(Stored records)

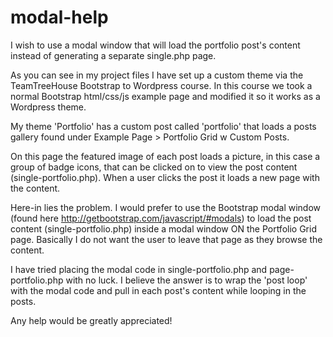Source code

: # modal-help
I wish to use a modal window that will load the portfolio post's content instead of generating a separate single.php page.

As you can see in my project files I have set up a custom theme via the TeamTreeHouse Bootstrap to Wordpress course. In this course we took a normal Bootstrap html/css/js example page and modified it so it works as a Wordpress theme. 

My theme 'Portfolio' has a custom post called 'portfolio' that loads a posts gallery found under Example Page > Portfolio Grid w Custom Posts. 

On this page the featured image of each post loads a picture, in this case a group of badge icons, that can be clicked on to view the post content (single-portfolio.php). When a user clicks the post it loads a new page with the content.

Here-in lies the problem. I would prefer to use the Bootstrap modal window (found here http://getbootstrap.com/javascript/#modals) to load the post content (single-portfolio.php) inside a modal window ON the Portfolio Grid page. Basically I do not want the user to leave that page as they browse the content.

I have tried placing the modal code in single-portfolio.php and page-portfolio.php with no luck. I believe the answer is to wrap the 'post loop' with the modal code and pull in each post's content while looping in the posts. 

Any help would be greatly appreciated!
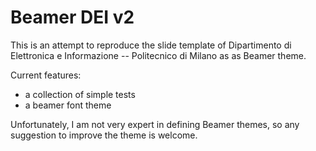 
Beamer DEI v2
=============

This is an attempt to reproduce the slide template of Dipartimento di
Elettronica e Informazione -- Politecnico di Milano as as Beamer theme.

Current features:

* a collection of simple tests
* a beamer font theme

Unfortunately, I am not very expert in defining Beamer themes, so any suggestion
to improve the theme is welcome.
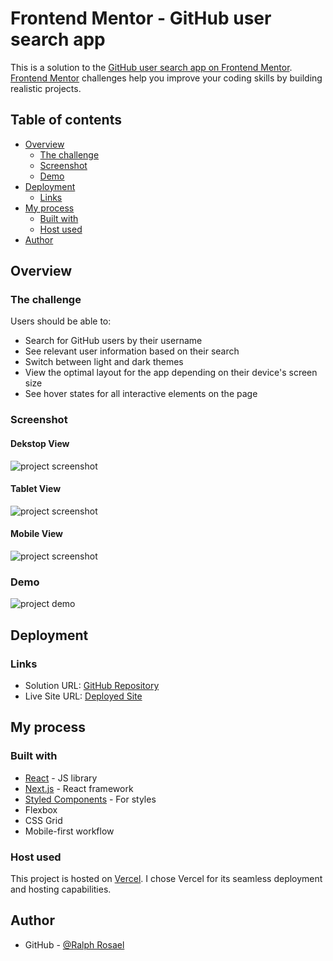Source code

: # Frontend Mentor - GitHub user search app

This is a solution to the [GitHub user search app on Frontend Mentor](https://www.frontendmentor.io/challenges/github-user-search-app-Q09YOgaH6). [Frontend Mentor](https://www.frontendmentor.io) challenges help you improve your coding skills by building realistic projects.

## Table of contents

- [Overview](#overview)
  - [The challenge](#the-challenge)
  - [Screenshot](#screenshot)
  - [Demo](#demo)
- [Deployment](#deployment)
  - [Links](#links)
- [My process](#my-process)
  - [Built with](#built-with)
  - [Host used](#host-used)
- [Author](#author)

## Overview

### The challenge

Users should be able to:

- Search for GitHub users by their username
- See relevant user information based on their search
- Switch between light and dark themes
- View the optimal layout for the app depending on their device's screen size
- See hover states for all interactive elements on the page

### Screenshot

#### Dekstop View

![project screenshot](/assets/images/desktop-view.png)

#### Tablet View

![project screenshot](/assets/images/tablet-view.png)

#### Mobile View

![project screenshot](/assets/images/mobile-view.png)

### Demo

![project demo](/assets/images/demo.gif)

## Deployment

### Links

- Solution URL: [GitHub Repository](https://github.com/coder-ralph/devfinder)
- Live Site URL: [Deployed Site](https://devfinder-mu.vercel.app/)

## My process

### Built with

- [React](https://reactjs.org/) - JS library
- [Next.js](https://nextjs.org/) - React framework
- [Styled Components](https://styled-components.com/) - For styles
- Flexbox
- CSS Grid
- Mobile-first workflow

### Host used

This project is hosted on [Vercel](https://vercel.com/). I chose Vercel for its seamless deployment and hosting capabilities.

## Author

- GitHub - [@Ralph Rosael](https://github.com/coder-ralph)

* * *

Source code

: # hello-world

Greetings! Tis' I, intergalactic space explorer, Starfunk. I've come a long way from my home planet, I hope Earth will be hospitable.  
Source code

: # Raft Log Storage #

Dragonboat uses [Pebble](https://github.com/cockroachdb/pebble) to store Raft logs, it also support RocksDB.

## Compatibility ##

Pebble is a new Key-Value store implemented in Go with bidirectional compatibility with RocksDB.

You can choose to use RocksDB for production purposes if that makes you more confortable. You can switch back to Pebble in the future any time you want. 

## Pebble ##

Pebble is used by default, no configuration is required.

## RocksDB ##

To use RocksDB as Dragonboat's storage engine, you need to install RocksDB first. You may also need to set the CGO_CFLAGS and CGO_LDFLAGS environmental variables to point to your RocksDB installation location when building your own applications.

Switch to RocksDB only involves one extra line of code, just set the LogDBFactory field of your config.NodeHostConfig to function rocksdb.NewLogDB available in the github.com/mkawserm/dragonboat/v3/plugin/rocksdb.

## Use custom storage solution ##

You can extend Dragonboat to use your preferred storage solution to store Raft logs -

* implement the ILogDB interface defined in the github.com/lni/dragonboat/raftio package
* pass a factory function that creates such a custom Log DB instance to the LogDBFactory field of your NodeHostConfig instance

**WHAT YOU ARE ASKED TO DO**
Write down only the number of lines above where the word "Mentor" occurs.

**ANSWER BELOW**
2